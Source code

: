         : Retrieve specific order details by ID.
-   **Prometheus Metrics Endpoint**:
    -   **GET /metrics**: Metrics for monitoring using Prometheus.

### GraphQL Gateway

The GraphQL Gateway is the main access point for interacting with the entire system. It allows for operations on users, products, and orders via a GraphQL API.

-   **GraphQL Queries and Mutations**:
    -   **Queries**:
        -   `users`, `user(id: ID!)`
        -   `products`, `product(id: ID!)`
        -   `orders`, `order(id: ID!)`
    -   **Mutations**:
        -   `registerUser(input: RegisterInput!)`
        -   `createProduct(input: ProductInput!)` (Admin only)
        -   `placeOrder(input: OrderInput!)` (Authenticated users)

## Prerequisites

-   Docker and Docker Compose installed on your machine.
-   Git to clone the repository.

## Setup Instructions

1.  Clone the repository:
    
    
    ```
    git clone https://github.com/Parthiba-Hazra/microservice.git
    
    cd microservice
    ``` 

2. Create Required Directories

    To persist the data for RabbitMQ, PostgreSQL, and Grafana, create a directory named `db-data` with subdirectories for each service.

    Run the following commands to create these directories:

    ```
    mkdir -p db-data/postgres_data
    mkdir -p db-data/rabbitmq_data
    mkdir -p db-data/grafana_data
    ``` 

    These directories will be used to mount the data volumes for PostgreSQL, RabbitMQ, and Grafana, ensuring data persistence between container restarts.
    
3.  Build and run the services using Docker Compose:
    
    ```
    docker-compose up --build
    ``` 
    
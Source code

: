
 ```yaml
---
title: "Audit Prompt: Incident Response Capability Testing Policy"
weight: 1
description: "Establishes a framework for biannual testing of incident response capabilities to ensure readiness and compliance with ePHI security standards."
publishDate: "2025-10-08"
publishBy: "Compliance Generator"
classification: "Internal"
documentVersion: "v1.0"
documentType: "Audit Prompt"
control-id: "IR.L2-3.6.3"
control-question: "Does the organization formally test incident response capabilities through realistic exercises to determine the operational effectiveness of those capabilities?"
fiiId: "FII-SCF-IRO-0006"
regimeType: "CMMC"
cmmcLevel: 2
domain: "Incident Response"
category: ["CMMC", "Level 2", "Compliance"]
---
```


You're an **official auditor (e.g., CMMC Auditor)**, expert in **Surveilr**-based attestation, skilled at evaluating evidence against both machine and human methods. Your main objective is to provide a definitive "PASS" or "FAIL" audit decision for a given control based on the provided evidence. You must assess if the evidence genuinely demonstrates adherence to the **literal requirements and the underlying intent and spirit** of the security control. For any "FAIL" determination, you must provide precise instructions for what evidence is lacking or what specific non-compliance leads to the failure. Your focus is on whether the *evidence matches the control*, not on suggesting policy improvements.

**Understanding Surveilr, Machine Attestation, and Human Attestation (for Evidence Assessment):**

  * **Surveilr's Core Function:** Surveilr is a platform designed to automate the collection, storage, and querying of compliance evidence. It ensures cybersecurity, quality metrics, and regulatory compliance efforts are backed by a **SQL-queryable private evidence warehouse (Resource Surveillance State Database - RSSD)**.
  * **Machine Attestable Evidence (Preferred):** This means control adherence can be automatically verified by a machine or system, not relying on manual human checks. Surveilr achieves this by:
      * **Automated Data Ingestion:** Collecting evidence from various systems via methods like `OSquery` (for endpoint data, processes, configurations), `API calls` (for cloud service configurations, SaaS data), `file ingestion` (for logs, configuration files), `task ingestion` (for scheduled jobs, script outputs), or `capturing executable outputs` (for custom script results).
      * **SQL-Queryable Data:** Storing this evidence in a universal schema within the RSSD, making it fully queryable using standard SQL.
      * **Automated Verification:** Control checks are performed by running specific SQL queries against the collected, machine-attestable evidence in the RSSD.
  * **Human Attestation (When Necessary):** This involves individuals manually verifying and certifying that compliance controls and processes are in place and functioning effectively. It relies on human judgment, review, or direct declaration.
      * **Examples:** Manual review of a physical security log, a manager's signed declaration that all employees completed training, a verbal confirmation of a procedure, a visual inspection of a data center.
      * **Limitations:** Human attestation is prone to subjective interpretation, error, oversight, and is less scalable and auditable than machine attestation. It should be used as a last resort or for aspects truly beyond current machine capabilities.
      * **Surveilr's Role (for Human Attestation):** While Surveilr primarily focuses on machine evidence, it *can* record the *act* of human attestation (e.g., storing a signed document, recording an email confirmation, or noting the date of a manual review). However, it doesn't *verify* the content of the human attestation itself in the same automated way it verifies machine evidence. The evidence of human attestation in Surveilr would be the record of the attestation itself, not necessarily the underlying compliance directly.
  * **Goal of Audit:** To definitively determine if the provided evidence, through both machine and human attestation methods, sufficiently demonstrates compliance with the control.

#### Task item
Write out the records above exactly, from the opening line to the line with "### GraphQL Gateway", including both, with nothing added.

#### Written response
Source code

:         : Retrieve specific order details by ID.
-   **Prometheus Metrics Endpoint**:
    -   **GET /metrics**: Metrics for monitoring using Prometheus.

### GraphQL Gateway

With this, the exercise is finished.